TASK STATEMENT | The copy you give must match the records exactly, except that it holds no images.

*** Opening PROVIDED MATERIAL ***

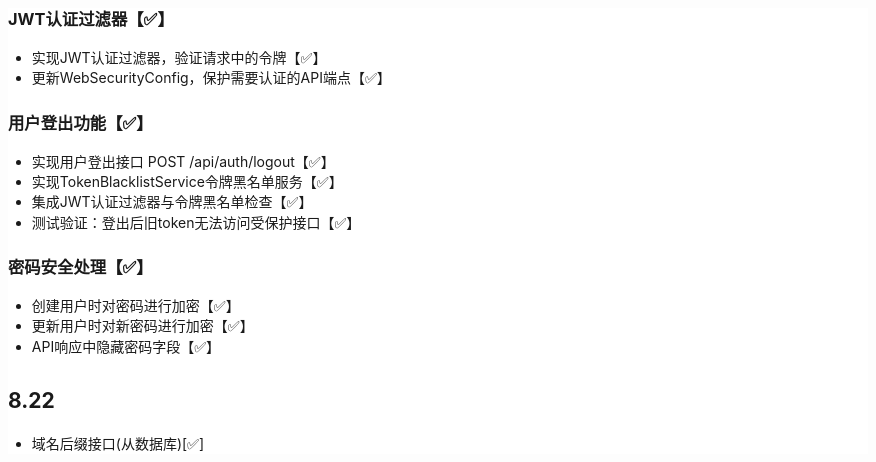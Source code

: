 ### JWT认证过滤器【✅】
- 实现JWT认证过滤器，验证请求中的令牌【✅】
- 更新WebSecurityConfig，保护需要认证的API端点【✅】

### 用户登出功能【✅】
- 实现用户登出接口 POST /api/auth/logout【✅】
- 实现TokenBlacklistService令牌黑名单服务【✅】
- 集成JWT认证过滤器与令牌黑名单检查【✅】
- 测试验证：登出后旧token无法访问受保护接口【✅】


### 密码安全处理【✅】
- 创建用户时对密码进行加密【✅】
- 更新用户时对新密码进行加密【✅】
- API响应中隐藏密码字段【✅】


## 8.22
- 域名后缀接口(从数据库)[✅]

*** Closing PROVIDED MATERIAL ***

EXERCISE RESULT |
Source code

: ### JWT认证过滤器【✅】
- 实现JWT认证过滤器，验证请求中的令牌【✅】
- 更新WebSecurityConfig，保护需要认证的API端点【✅】

### 用户登出功能【✅】
- 实现用户登出接口 POST /api/auth/logout【✅】
- 实现TokenBlacklistService令牌黑名单服务【✅】
- 集成JWT认证过滤器与令牌黑名单检查【✅】
- 测试验证：登出后旧token无法访问受保护接口【✅】


### 密码安全处理【✅】
- 创建用户时对密码进行加密【✅】
- 更新用户时对新密码进行加密【✅】
- API响应中隐藏密码字段【✅】


## 8.22
- 域名后缀接口(从数据库)[✅]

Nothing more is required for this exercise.